Task data Block Start

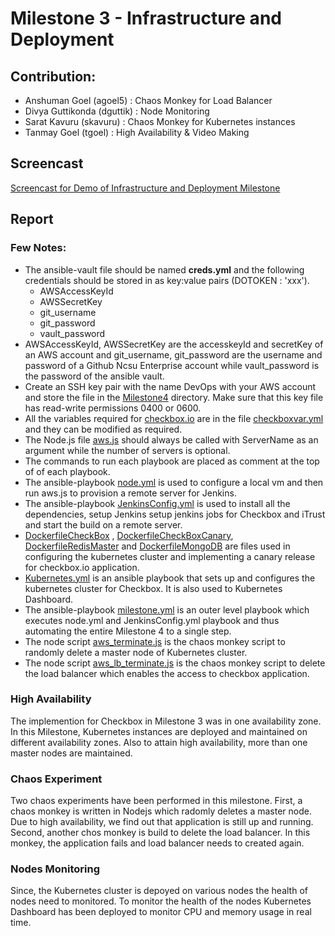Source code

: # Milestone 3 - Infrastructure and Deployment

## Contribution:

- Anshuman Goel (agoel5) : Chaos Monkey for Load Balancer
- Divya Guttikonda (dguttik) : Node Monitoring
- Sarat Kavuru (skavuru) : Chaos Monkey for Kubernetes instances
- Tanmay Goel (tgoel) : High Availability & Video Making

## Screencast
[Screencast for Demo of  Infrastructure and Deployment Milestone](https://youtu.be/1iDUMS-HSj8)

## Report

### Few Notes:

- The ansible-vault file should be named __creds.yml__ and the following credentials should be stored in as key:value pairs (DOTOKEN : 'xxx').
  - AWSAccessKeyId
  - AWSSecretKey
  - git_username
  - git_password
  - vault_password
 - AWSAccessKeyId, AWSSecretKey are the accesskeyId and secretKey of an AWS account and git_username, git_password  are the username and password of a Github Ncsu Enterprise account while vault_password is the password of the ansible vault.
- Create an SSH key pair with the name DevOps with your AWS account and store the file in the [Milestone4](../Milestone4) directory. Make sure that this key file has read-write permissions 0400 or 0600.
- All the variables required for [checkbox.io](https://github.com/anshuman-goel/checkbox.io) are in the file [checkboxvar.yml](../Milestone4/checkboxvar.yml) and they can be modified as required.
- The Node.js file [aws.js](../Milestone4/aws.js) should always be called with ServerName as an argument while the number of servers is optional.
- The commands to run each playbook are placed as comment at the top of of each playbook.
- The ansible-playbook [node.yml](../Milestone4/node.yml) is used to configure a local vm and then run aws.js to provision a remote server for Jenkins.
- The ansible-playbook [JenkinsConfig.yml](../Milestone4/JenkinsConfig.yml) is used to install all the dependencies, setup Jenkins  setup jenkins jobs for Checkbox and iTrust and start the build on a remote server.
- [DockerfileCheckBox](../Milestone4/DockerfileCheckBox) , [DockerfileCheckBoxCanary](../Milestone4/DockerfileCheckBoxCanary), [DockerfileRedisMaster](../Milestone4/DockerfileRedisMaster) and [DockerfileMongoDB](../Milestone4/DockerfileMongoDB) are files used in configuring the kubernetes cluster and implementing a canary release for checkbox.io application.
- [Kubernetes.yml](../Milestone4/kubernetes.yml) is an ansible playbook that sets up and configures the kubernetes cluster for Checkbox. It is also used to Kubernetes Dashboard.
- The ansible-playbook [milestone.yml](../Milestone4/milestone.yml) is an outer level playbook which executes node.yml and JenkinsConfig.yml playbook and thus automating the entire Milestone 4 to a single step.
- The node script [aws_terminate.js](../Milestone4/aws_terminate.js) is the chaos monkey script to randomly delete a master node of Kubernetes cluster.
- The node script [aws_lb_terminate.js](../Milestone4/aws_terminate.js) is the chaos monkey script to delete the load balancer which enables the access to checkbox application.

### High Availability

The implemention for Checkbox in Milestone 3 was in one availability zone. In this Milestone, Kubernetes instances are deployed and maintained on different availability zones. Also to attain high availability, more than one master nodes are maintained.

### Chaos Experiment

Two chaos experiments have been performed in this milestone. First, a chaos monkey is written in Nodejs which radomly deletes a master node. Due to high availability, we find out that application is still up and running. Second, another chos monkey is build to delete the load balancer. In this monkey, the application fails and load balancer needs to created again.

### Nodes Monitoring

Since, the Kubernetes cluster is depoyed on various nodes the health of nodes need to monitored. To monitor the health of the nodes Kubernetes Dashboard has been deployed to monitor CPU and memory usage in real time.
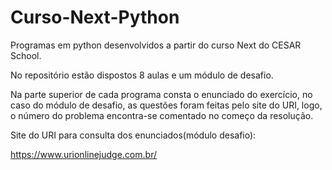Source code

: # Curso-Next-Python

Programas em python desenvolvidos a partir do curso Next do CESAR School.

No repositório estão dispostos 8 aulas e um módulo de desafio.

Na parte superior de cada programa consta o enunciado do exercício, no caso do módulo de desafio, as questões foram feitas pelo site do URI, logo, o número do problema encontra-se comentado no começo da resolução.

Site do URI para consulta dos enunciados(módulo desafio):

https://www.urionlinejudge.com.br/

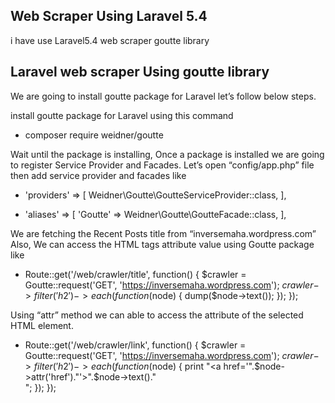 ## Web Scraper Using Laravel 5.4
i have use Laravel5.4 web scraper goutte library
	
## Laravel web scraper Using goutte library

We are going to install goutte package for Laravel let’s follow below steps.

install goutte package for Laravel using this command

- composer require weidner/goutte

Wait until the package is installing, Once a package is installed we are going to register Service Provider and Facades. Let’s open “config/app.php” file then add service provider and facades like

- 'providers' => [
Weidner\Goutte\GoutteServiceProvider::class,
],

- 'aliases' => [
'Goutte' => Weidner\Goutte\GoutteFacade::class,
],

We are fetching the Recent Posts title from  “inversemaha.wordpress.com” Also, We can access the HTML tags attribute value using Goutte package like

- Route::get('/web/crawler/title', function() {
    $crawler = Goutte::request('GET', 'https://inversemaha.wordpress.com');
    $crawler->filter('h2')->each(function ($node) {
        dump($node->text());
    });
});

Using “attr” method we can able to access the attribute of the selected HTML element.

- Route::get('/web/crawler/link', function() {
    $crawler = Goutte::request('GET', 'https://inversemaha.wordpress.com');
    $crawler->filter('h2')->each(function ($node) {
        print "<a href='".$node->attr('href')."'>".$node->text()."</a><br/>";
    });
});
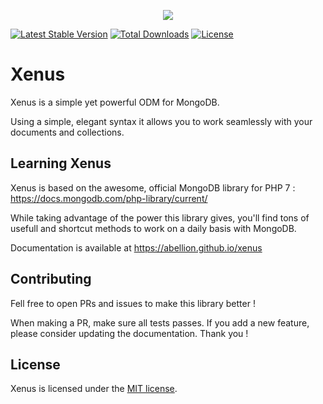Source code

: <p align="center">
	<a target="_blank" href="https://abellion.github.io/xenus/">
        <img src="https://res.cloudinary.com/abellion/image/upload/c_scale,w_300/v1535202916/logo_ilpt3s.png" />
    </a>
</p>

[![Latest Stable Version](https://poser.pugx.org/abellion/xenus/v/stable)](https://packagist.org/packages/abellion/xenus)
[![Total Downloads](https://poser.pugx.org/abellion/xenus/downloads)](https://packagist.org/packages/abellion/xenus)
[![License](https://poser.pugx.org/abellion/xenus/license)](https://packagist.org/packages/abellion/xenus)

# Xenus

Xenus is a simple yet powerful ODM for MongoDB.

Using a simple, elegant syntax it allows you to work seamlessly with your documents and collections.

## Learning Xenus

Xenus is based on the awesome, official MongoDB library for PHP 7 : https://docs.mongodb.com/php-library/current/

While taking advantage of the power this library gives, you'll find tons of usefull and shortcut methods to work on a daily basis with MongoDB.

Documentation is available at https://abellion.github.io/xenus

## Contributing

Fell free to open PRs and issues to make this library better !

When making a PR, make sure all tests passes. If you add a new feature, please consider updating the documentation. Thank you !

## License

Xenus is licensed under the [MIT license](http://opensource.org/licenses/MIT).

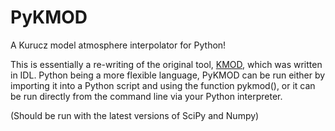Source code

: # PyKMOD
A Kurucz model atmosphere interpolator for Python!

This is essentially a re-writing of the original tool, [KMOD](http://hebe.as.utexas.edu/stools/), which was written in IDL.
Python being a more flexible language, PyKMOD can be run either by importing it into a Python script and using the function pykmod(), or it can be run directly from the command line via your Python interpreter.

(Should be run with the latest versions of SciPy and Numpy)
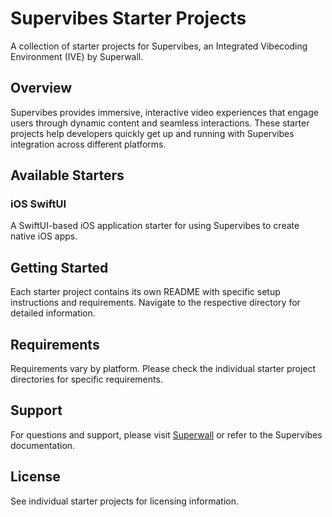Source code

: # Supervibes Starter Projects

A collection of starter projects for Supervibes, an Integrated Vibecoding Environment (IVE) by Superwall.

## Overview

Supervibes provides immersive, interactive video experiences that engage users through dynamic content and seamless interactions. These starter projects help developers quickly get up and running with Supervibes integration across different platforms.

## Available Starters

### iOS SwiftUI

A SwiftUI-based iOS application starter for using Supervibes to create native iOS apps.

## Getting Started

Each starter project contains its own README with specific setup instructions and requirements. Navigate to the respective directory for detailed information.

## Requirements

Requirements vary by platform. Please check the individual starter project directories for specific requirements.

## Support

For questions and support, please visit [Superwall](https://superwall.com) or refer to the Supervibes documentation.

## License

See individual starter projects for licensing information.
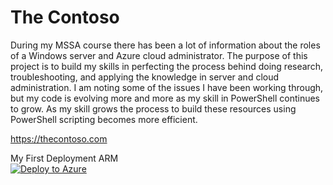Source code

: # The Contoso
During my MSSA course there has been a lot of information about the roles of a Windows server and Azure cloud administrator.  The purpose of this project is to build my skills in perfecting the process behind doing research, troubleshooting, and applying the knowledge in server and cloud administration.  I am noting some of the issues I have been working through, but my code is evolving more and more as my skill in PowerShell continues to grow.  As my skill grows the process to build these resources using PowerShell scripting becomes more efficient.

https://thecontoso.com

My First Deployment ARM  
[![Deploy to Azure](https://aka.ms/deploytoazurebutton)](https://portal.azure.com/#create/Microsoft.Template/uri/https%3A%2F%2Fraw.githubusercontent.com%2Fchristianhjohnson%2FThe-Contoso%2Fmain%2FARM%2520Templates%2FDeploy%2520RG-VNET-NSG-LB-2VMs.json)
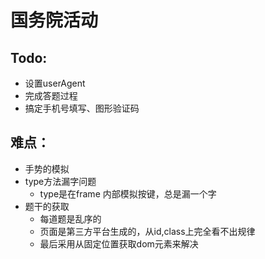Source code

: # 国务院活动

## Todo:

- 设置userAgent
- 完成答题过程
- 搞定手机号填写、图形验证码


## 难点：

 - 手势的模拟
 - type方法漏字问题
    - type是在frame 内部模拟按键，总是漏一个字
 - 题干的获取
    - 每道题是乱序的
    - 页面是第三方平台生成的，从id,class上完全看不出规律
    - 最后采用从固定位置获取dom元素来解决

Task data Block End

▸ Directions: Lines before the one containing "- type方法漏字问题" stay out; reproduce that line and all the lines after it, through the end of the listing, exactly.

▸ Result below:
 - type方法漏字问题
    - type是在frame 内部模拟按键，总是漏一个字
 - 题干的获取
    - 每道题是乱序的
    - 页面是第三方平台生成的，从id,class上完全看不出规律
    - 最后采用从固定位置获取dom元素来解决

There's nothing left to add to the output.